The new database, to be operated independently by FAIR Health, will remove this conflict of interest and will determine fair out-of-network reimbursement rates for consumers throughout the United States. The project will be supported by funding authorized under the terms of the settlement agreement; the project is anticipated to take up to five years to complete.
“FAIR Health and the upstate research network headquartered at Syracuse University will bring much-needed transparency, accountability and fairness to a broken consumer reimbursement system we have called Code Blue,” says Attorney General Cuomo. “By transforming this system for consumers nationwide, New York proves its reputation as a reform leader for the nation. By spending almost $100 million in settlement proceeds from health insurers, this initiative will also create new jobs and contribute to the development of the upstate economy which is vital to New York. Today is truly a triple win for consumers, New York and the nation.”
The project leader is internationally known health economist Deborah A. Freund, SU Distinguished Professor of Public Administration and Economics and adjunct professor of orthopedics and pediatrics at SUNY Upstate. “It is a true honor to be selected to do this project,” Freund says. “And it always is especially gratifying when research becomes policy, as it will in this case.”
Syracuse University researchers involved in the project are from the Maxwell School and the School of Information Studies (iSchool).
“This is a critical research collaboration, and it is all a result of Attorney General Cuomo’s efforts to ensure consumers receive the health care reimbursements they are entitled to, and that the process is open and transparent,” says SU Chancellor and President Nancy Cantor. “The project will involve the best work from our Maxwell health economists to leading technologists in our iSchool, all of whom will be joining with their colleagues from our partner universities to do this critical work.
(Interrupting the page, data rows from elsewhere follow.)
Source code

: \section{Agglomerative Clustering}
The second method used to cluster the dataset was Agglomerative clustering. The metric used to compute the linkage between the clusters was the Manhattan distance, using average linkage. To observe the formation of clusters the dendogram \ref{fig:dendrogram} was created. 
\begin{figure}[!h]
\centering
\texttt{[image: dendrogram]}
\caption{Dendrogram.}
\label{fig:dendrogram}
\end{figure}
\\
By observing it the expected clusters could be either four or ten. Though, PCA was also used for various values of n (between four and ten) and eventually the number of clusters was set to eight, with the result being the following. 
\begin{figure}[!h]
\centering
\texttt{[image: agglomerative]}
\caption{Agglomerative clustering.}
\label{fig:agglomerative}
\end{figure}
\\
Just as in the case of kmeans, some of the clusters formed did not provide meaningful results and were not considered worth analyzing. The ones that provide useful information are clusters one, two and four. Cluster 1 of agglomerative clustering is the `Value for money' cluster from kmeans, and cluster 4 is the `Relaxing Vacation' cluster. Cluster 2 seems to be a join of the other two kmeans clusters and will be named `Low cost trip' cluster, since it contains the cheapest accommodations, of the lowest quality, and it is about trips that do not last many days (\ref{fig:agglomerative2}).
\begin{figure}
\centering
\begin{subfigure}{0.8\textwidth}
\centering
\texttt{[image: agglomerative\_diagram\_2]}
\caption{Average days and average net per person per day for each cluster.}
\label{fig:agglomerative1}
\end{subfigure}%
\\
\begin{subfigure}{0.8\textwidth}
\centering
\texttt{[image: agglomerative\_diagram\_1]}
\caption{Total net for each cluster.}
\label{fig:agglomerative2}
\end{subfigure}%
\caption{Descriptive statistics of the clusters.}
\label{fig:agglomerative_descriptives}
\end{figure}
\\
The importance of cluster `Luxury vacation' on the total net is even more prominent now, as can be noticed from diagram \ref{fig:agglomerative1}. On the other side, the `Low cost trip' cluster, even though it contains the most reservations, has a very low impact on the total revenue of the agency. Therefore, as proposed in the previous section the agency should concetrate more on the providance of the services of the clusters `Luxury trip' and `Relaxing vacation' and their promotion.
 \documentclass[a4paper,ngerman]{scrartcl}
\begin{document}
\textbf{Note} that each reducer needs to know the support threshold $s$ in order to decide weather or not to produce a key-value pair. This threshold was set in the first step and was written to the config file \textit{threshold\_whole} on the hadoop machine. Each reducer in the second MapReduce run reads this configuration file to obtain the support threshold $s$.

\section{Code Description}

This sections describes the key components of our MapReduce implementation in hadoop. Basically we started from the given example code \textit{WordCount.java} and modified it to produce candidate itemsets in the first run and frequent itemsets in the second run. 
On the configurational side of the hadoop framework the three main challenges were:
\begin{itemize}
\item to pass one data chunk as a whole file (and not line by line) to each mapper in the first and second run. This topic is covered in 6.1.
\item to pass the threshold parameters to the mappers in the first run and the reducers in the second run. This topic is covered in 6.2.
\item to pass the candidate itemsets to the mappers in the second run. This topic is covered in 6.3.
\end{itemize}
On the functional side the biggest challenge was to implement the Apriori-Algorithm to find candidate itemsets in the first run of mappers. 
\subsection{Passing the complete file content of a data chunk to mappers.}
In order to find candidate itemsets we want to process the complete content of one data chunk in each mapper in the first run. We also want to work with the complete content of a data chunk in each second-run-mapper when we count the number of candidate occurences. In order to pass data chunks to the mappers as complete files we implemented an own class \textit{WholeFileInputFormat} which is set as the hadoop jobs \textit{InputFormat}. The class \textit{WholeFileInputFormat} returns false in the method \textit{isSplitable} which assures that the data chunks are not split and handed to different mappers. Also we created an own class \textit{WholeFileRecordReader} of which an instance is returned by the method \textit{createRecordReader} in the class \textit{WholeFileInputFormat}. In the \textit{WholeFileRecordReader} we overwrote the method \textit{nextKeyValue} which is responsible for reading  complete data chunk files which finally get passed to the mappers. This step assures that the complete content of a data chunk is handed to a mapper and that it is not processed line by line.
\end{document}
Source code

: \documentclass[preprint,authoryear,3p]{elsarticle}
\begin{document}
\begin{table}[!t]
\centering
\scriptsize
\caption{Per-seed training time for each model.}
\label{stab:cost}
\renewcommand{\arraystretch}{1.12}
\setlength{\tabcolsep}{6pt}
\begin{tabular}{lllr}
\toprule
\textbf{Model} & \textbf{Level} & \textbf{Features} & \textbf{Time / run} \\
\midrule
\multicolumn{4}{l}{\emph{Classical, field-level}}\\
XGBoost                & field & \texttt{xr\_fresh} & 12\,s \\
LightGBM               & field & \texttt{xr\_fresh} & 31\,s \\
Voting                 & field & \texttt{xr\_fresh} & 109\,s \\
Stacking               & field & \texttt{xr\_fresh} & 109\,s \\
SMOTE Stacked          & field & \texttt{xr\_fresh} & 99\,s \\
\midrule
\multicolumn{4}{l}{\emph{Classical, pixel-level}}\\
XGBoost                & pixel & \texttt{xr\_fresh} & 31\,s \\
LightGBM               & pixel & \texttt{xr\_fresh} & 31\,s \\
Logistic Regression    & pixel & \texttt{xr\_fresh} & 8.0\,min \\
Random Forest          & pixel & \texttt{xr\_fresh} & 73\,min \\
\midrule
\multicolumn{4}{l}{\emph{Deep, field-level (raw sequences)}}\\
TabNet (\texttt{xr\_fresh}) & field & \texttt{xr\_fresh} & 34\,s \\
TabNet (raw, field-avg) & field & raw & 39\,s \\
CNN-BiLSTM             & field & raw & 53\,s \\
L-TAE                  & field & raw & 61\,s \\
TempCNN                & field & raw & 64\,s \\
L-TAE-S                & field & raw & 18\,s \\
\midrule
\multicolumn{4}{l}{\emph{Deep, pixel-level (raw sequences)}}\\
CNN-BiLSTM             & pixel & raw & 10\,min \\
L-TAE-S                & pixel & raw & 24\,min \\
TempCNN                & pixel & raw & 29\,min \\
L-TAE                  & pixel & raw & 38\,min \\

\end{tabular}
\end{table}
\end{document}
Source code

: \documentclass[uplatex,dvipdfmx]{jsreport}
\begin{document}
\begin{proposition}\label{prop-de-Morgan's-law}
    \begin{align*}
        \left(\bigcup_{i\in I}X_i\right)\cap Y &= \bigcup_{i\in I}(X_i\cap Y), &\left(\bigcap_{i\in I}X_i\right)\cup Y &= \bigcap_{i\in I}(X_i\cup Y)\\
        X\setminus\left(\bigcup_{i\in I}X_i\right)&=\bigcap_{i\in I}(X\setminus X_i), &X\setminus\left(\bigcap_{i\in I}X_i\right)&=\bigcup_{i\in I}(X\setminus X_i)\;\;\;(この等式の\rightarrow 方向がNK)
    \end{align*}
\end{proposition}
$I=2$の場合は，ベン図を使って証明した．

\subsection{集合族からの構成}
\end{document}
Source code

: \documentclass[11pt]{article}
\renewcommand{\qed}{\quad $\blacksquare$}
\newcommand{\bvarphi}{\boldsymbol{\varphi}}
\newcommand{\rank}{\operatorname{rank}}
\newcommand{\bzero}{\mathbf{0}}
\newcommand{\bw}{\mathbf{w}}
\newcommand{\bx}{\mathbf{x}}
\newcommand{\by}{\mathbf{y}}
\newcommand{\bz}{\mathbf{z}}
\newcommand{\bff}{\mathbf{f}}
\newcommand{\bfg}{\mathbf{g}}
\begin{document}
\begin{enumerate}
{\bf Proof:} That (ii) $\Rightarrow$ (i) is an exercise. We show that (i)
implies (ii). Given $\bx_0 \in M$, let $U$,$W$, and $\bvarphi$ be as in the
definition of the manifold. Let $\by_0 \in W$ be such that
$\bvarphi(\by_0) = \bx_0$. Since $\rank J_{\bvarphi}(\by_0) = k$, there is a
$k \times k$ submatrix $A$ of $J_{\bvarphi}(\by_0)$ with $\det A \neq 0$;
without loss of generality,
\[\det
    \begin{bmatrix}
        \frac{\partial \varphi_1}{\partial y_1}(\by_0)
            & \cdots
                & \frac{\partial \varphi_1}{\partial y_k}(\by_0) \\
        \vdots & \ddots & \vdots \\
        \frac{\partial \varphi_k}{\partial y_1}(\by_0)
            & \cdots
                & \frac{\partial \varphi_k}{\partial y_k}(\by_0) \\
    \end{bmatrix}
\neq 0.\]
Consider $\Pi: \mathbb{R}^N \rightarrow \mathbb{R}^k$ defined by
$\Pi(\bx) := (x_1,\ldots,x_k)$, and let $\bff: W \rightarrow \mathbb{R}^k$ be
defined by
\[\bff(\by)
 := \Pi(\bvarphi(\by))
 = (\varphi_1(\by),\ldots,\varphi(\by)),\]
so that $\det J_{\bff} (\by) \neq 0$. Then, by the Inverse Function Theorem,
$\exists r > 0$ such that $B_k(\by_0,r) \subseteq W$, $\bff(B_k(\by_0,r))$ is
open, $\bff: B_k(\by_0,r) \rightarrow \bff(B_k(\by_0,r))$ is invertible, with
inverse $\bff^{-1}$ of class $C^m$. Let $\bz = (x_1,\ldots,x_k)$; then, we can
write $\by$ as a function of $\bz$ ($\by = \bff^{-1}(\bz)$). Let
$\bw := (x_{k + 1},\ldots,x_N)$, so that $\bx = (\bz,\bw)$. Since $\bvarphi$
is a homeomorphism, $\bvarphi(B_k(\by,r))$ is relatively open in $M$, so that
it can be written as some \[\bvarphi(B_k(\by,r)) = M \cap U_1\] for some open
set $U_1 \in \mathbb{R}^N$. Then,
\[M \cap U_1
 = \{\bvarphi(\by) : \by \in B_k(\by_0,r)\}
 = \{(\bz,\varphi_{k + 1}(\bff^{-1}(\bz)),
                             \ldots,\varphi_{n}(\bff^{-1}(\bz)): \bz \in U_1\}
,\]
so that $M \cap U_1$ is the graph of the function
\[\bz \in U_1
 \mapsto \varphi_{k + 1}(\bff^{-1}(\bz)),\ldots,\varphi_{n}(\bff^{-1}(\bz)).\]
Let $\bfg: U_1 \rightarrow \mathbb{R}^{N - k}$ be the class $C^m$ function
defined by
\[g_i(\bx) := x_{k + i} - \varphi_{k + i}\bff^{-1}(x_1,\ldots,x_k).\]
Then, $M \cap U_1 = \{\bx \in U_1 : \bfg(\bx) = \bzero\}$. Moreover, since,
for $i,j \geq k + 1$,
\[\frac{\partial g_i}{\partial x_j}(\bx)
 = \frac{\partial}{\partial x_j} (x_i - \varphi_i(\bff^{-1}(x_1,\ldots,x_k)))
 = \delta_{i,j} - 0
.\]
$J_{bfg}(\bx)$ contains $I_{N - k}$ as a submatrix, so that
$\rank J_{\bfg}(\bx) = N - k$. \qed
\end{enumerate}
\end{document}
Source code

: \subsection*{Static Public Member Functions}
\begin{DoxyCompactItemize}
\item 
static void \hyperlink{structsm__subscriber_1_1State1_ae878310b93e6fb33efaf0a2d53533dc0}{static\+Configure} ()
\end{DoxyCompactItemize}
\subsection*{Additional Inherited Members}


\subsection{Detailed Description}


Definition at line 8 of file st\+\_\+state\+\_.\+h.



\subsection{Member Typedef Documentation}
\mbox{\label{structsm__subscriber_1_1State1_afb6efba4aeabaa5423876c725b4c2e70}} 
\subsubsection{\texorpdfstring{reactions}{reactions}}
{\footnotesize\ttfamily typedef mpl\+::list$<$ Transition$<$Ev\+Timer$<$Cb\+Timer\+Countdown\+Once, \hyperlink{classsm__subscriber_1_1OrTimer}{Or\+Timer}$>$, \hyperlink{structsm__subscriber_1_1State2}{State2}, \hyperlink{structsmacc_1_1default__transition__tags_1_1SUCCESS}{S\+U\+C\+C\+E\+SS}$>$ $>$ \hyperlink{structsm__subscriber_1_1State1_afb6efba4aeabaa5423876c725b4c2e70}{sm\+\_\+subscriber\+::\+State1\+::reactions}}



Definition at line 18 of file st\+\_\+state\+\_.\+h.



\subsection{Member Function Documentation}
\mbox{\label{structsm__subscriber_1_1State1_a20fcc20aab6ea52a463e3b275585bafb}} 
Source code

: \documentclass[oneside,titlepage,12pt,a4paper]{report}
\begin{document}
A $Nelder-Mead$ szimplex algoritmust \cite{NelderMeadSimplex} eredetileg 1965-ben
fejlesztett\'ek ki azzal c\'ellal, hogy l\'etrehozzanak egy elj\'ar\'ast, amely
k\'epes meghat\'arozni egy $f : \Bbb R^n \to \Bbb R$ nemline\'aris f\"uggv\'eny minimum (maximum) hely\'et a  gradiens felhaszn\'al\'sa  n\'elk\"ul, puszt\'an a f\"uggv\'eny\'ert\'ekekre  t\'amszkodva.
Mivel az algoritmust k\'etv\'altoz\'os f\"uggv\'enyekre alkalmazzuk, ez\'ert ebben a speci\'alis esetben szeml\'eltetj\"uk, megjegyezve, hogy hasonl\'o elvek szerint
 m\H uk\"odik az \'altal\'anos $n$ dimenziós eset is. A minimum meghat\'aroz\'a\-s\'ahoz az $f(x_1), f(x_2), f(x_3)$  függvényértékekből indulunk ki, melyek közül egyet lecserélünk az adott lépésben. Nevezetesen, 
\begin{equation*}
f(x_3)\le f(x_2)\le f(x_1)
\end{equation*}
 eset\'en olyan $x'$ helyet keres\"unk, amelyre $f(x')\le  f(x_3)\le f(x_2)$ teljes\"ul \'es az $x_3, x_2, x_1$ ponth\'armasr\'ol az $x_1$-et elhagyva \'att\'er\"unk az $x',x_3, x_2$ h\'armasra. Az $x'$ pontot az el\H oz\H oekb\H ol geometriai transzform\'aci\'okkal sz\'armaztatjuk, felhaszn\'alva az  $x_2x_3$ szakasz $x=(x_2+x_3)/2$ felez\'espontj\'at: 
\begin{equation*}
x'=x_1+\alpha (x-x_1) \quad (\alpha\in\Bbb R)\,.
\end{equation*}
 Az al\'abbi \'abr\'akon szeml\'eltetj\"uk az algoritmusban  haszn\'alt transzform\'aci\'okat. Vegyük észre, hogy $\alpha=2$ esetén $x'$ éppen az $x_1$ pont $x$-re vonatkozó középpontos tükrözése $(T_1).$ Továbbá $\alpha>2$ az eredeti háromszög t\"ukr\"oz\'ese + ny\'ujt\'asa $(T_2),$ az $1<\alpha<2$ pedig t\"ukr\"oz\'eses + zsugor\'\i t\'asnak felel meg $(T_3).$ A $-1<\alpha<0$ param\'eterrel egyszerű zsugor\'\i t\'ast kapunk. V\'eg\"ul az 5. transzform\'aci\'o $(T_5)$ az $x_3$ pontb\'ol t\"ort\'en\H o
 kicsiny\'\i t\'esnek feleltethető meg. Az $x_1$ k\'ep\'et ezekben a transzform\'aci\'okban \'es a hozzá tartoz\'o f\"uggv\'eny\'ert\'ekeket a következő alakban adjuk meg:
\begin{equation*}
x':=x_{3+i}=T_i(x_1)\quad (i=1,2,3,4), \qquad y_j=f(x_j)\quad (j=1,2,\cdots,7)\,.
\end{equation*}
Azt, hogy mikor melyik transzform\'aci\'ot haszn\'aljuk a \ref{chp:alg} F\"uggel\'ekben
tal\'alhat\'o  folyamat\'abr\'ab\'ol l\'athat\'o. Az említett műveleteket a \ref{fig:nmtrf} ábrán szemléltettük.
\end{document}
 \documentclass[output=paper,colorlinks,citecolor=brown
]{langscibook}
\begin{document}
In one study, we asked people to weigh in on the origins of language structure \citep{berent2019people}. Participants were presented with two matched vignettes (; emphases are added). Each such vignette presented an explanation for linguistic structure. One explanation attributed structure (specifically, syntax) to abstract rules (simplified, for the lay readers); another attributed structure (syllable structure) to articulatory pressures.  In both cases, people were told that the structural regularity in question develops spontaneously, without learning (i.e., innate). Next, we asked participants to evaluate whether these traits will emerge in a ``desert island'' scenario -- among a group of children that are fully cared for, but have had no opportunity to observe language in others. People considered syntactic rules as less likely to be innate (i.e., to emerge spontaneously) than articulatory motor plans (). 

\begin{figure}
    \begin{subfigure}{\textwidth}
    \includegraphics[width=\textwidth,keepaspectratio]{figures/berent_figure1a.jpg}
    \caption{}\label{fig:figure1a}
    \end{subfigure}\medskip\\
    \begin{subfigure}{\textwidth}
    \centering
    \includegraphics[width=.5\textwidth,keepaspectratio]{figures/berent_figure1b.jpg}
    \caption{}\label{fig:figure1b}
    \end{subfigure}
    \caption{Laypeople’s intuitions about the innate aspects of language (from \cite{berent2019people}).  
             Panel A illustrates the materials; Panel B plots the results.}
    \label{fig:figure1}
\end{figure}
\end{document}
The universities engaged in this project—all of them anchor institutions in their communities across Upstate—are doing what they do best: bringing their expertise to the table and partnering with the attorney general and FAIR Health, all for the public good, and to help make Upstate New York the intellectual capital of the nation for development, use and understanding of health care data.”
Maxwell participants are Badi Baltagi, Distinguished Professor of Economics; Gary Engelhardt, professor of economics; Christine Himes, professor of sociology; William Horrace, professor of economics; Thomas Kniesner, the Krisher Professor of Economics; Michael Wasylenko, professor of economics and senior associate dean; and economics graduate student Andrew Friedson and public administration graduate student Coady Wing.
Participating from the iSchool are Elizabeth Liddy, dean of the iSchool and Trustee Professor; David Dischiave, assistant professor and director of the Master of Science in Information Management program; Robert Heckman, associate professor and senior associate dean; Jeff Rubin, assistant professor; Jeffrey Stanton, associate professor and associate dean for research and doctoral programs; Arthur Thomas, professor of practice; and Howard Turtle, director of the Center for Natural Language Processing.
Among their activities in developing the database, the consortium researchers will work with insurers and all providers to ensure that the data are accurate and robust; use statistical models to make sure that all data reflect the universe of claims data from data contributors; and develop methods to pay out-of-network physicians and other providers appropriately when few procedures are done in the area where they are located.